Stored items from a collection
=== Section Start ===
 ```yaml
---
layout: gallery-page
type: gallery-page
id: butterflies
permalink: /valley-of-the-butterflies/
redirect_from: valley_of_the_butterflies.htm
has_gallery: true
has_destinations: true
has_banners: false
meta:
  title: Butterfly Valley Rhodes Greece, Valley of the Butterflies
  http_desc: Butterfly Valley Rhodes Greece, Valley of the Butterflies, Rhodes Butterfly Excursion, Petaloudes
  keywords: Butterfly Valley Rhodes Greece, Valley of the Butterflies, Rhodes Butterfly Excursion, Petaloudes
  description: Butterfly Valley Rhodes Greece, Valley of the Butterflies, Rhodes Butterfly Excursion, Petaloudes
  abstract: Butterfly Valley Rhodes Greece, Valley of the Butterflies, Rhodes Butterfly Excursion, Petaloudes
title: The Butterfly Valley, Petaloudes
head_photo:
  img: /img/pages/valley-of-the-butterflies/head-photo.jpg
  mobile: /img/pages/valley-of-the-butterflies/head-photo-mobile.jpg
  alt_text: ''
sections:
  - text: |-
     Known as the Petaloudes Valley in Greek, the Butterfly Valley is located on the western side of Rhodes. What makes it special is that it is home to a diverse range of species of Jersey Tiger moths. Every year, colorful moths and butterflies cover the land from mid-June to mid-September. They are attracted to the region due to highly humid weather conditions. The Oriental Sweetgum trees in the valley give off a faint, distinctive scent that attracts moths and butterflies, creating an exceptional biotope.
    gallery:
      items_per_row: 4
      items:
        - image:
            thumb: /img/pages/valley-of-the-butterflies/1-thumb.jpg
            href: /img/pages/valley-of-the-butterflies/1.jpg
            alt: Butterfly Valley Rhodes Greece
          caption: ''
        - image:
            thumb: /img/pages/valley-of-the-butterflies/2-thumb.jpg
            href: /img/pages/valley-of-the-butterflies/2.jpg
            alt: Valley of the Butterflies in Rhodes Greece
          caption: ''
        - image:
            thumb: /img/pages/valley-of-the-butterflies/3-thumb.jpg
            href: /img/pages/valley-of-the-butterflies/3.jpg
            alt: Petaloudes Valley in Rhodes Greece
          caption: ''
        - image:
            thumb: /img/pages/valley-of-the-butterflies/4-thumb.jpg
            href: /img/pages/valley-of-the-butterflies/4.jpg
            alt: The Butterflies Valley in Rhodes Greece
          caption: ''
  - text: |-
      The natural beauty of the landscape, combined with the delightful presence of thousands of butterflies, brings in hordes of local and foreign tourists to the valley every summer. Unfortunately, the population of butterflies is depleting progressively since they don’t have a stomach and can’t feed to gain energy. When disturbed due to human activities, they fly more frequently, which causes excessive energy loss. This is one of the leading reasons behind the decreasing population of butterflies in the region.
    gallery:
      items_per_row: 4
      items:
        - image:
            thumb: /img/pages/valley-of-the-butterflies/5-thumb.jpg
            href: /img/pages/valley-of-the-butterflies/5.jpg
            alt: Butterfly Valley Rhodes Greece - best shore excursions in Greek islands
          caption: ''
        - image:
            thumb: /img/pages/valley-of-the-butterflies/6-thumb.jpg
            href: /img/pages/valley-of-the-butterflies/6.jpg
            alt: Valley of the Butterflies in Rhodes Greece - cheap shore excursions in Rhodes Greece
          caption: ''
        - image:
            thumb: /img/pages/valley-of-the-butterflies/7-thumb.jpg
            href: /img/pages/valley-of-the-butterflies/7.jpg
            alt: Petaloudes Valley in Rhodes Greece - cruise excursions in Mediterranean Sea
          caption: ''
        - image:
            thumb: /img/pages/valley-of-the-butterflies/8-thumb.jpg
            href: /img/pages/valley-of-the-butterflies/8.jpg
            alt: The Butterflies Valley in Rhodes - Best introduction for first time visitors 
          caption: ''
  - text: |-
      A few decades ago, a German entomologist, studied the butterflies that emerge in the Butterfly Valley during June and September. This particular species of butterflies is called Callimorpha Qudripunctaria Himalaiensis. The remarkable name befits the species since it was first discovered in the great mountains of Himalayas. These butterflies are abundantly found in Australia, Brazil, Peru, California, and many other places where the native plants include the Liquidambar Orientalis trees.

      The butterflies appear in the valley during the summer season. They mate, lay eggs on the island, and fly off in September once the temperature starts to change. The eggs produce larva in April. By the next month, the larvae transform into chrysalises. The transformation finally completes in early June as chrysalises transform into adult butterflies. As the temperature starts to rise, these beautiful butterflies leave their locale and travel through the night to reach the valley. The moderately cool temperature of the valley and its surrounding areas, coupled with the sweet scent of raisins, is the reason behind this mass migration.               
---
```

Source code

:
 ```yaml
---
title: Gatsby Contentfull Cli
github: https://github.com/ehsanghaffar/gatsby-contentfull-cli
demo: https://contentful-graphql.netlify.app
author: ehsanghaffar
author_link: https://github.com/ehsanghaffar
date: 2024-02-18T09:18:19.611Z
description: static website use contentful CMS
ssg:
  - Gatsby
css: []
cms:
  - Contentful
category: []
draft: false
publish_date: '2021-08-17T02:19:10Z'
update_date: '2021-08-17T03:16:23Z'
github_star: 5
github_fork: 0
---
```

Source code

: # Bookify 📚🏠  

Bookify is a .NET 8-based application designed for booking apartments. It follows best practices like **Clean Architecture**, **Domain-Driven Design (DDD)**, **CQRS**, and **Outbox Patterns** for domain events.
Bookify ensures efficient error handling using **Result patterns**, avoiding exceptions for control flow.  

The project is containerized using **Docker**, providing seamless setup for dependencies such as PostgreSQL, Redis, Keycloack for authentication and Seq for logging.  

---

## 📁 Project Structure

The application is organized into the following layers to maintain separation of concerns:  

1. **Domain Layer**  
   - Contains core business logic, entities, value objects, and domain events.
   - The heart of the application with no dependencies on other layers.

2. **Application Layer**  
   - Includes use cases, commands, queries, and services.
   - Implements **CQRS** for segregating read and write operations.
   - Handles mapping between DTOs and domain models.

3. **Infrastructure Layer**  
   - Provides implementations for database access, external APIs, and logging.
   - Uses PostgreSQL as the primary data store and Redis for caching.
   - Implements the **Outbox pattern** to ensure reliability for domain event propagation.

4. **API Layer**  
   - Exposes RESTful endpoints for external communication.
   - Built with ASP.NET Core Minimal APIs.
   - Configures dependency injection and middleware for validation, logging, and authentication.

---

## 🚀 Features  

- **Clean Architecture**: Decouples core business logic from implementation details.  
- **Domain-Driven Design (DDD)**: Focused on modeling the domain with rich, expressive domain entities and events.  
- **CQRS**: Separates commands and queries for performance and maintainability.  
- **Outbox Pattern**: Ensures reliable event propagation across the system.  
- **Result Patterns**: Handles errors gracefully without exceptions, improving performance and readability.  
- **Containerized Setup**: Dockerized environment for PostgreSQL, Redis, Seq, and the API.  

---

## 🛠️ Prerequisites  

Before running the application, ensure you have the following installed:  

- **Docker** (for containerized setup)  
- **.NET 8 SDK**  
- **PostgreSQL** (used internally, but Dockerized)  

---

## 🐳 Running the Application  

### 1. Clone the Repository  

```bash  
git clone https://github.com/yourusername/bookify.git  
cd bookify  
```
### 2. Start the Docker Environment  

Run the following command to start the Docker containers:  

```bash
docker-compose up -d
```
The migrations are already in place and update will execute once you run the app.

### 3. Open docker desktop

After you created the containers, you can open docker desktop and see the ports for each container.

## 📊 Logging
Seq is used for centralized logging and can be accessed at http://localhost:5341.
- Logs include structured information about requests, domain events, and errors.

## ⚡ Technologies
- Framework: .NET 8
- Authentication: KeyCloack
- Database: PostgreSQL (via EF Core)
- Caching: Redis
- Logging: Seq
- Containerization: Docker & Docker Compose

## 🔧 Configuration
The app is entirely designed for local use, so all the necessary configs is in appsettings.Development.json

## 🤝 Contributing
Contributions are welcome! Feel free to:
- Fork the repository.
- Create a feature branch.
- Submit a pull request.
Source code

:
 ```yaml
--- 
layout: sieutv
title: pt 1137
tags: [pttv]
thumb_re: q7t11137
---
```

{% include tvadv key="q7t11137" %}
=== Section End ===
[What is required] Look above for the line with "### 2. Start the Docker Environment" and the line with "After you created"; transcribe both and all lines in between, exactly, and nothing else.

[Task answer]
### 2. Start the Docker Environment  

Run the following command to start the Docker containers:  

```bash
docker-compose up -d
```
The migrations are already in place and update will execute once you run the app.

### 3. Open docker desktop

After you created the containers, you can open docker desktop and see the ports for each container.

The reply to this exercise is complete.